▶ _Your goal_: Pictures aside, write every record out again word for word.

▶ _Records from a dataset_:
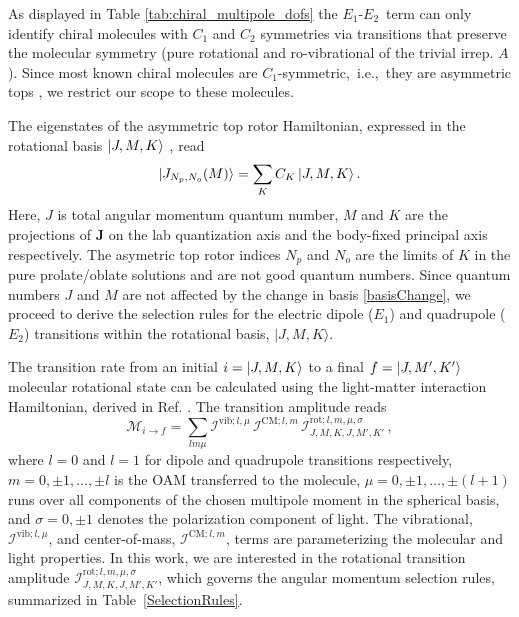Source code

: \documentclass[reprint,aps,prl,twocolumn,superscriptaddress,groupedaddress]{revtex4-2}
\newcommand{\eoet}{$E_1$-$E_2$}
\begin{document}
 




As displayed in Table \ref{tab:chiral_multipole_dofs} the \eoet~term can only identify chiral molecules with $C_1$ and $C_2$ symmetries via transitions that preserve the molecular symmetry (pure rotational and ro-vibrational of the trivial irrep. $A$). Since most known chiral molecules are $C_1$-symmetric,~i.e.,~they are asymmetric tops \cite{Bernath}, we restrict our scope to these molecules.

The eigenstates of the asymmetric top rotor Hamiltonian, expressed in the rotational basis $\ket{J,M,K}$ \cite{Bernath}, read 
\begin{equation}
    \ket{J_{N_p,N_o}(M)}=\sum_KC_K\ket{J,M,K}.
    \label{basisChange}
\end{equation}
Here, $J$ is total angular momentum quantum number, $M$ and $K$ are the projections of ${\bm J}$ on the lab quantization axis and the body-fixed principal axis respectively. The asymetric top rotor indices $N_p$ and $N_o$ are the limits of $K$ in the pure prolate/oblate solutions and are not good quantum numbers. Since quantum numbers $J$ and $M$ are not affected by the change in basis \eqref{basisChange}, we proceed to derive the selection rules for the electric dipole ($E_1$) and quadrupole ($E_2$) transitions within the rotational basis, $| J, M, K \rangle$.

The transition rate from an initial $i=\ket{J,M,K}$ to a final $f=\ket{J,M',K'}$ molecular rotational state can be calculated using the light-matter interaction Hamiltonian, derived in Ref. \cite{Maslov2024,Maslov_Thesis}. The transition amplitude reads
\begin{equation}
    \mathcal{M}_{i\to f}=\sum_{lm\mu}\mathcal{I}^{\text{vib}; l,\mu}\,\mathcal{I}^{\text{CM}; l,m}\,\mathcal{I}^{\text{rot}; l,m,\mu,\sigma}_{J,M,K,J,M',K'}\,,
    \label{eq_transition_matrix}
\end{equation}
where $l=0$ and $l=1$ for dipole and quadrupole transitions respectively, $m = 0, \pm 1, \dots, \pm l$ is the OAM transferred to the molecule, $\mu = 0, \pm 1, \dots, \pm (l+1)$ runs over all components of the chosen multipole moment in the spherical basis, and $\sigma =0, \pm 1$ denotes the polarization component of light. The vibrational, $\mathcal{I}^{\text{vib}; l,\mu}$, and center-of-mass, $\mathcal{I}^{\text{CM}; l,m}$, terms are parameterizing the molecular and light properties. In this work, we are interested in the rotational transition amplitude $\mathcal{I}^{\text{rot};l,m,\mu,\sigma}_{J,M,K,J,M',K'}$, which governs the angular momentum selection rules, summarized in Table~\ref{SelectionRules}.
\end{document}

▶ _Task response_:
Source code

: \documentclass[reprint,aps,prl,twocolumn,superscriptaddress,groupedaddress]{revtex4-2}
\newcommand{\eoet}{$E_1$-$E_2$}
\begin{document}
 




As displayed in Table \ref{tab:chiral_multipole_dofs} the \eoet~term can only identify chiral molecules with $C_1$ and $C_2$ symmetries via transitions that preserve the molecular symmetry (pure rotational and ro-vibrational of the trivial irrep. $A$). Since most known chiral molecules are $C_1$-symmetric,~i.e.,~they are asymmetric tops \cite{Bernath}, we restrict our scope to these molecules.

The eigenstates of the asymmetric top rotor Hamiltonian, expressed in the rotational basis $\ket{J,M,K}$ \cite{Bernath}, read 
\begin{equation}
    \ket{J_{N_p,N_o}(M)}=\sum_KC_K\ket{J,M,K}.
    \label{basisChange}
\end{equation}
Here, $J$ is total angular momentum quantum number, $M$ and $K$ are the projections of ${\bm J}$ on the lab quantization axis and the body-fixed principal axis respectively. The asymetric top rotor indices $N_p$ and $N_o$ are the limits of $K$ in the pure prolate/oblate solutions and are not good quantum numbers. Since quantum numbers $J$ and $M$ are not affected by the change in basis \eqref{basisChange}, we proceed to derive the selection rules for the electric dipole ($E_1$) and quadrupole ($E_2$) transitions within the rotational basis, $| J, M, K \rangle$.

The transition rate from an initial $i=\ket{J,M,K}$ to a final $f=\ket{J,M',K'}$ molecular rotational state can be calculated using the light-matter interaction Hamiltonian, derived in Ref. \cite{Maslov2024,Maslov_Thesis}. The transition amplitude reads
\begin{equation}
    \mathcal{M}_{i\to f}=\sum_{lm\mu}\mathcal{I}^{\text{vib}; l,\mu}\,\mathcal{I}^{\text{CM}; l,m}\,\mathcal{I}^{\text{rot}; l,m,\mu,\sigma}_{J,M,K,J,M',K'}\,,
    \label{eq_transition_matrix}
\end{equation}
where $l=0$ and $l=1$ for dipole and quadrupole transitions respectively, $m = 0, \pm 1, \dots, \pm l$ is the OAM transferred to the molecule, $\mu = 0, \pm 1, \dots, \pm (l+1)$ runs over all components of the chosen multipole moment in the spherical basis, and $\sigma =0, \pm 1$ denotes the polarization component of light. The vibrational, $\mathcal{I}^{\text{vib}; l,\mu}$, and center-of-mass, $\mathcal{I}^{\text{CM}; l,m}$, terms are parameterizing the molecular and light properties. In this work, we are interested in the rotational transition amplitude $\mathcal{I}^{\text{rot};l,m,\mu,\sigma}_{J,M,K,J,M',K'}$, which governs the angular momentum selection rules, summarized in Table~\ref{SelectionRules}.
\end{document}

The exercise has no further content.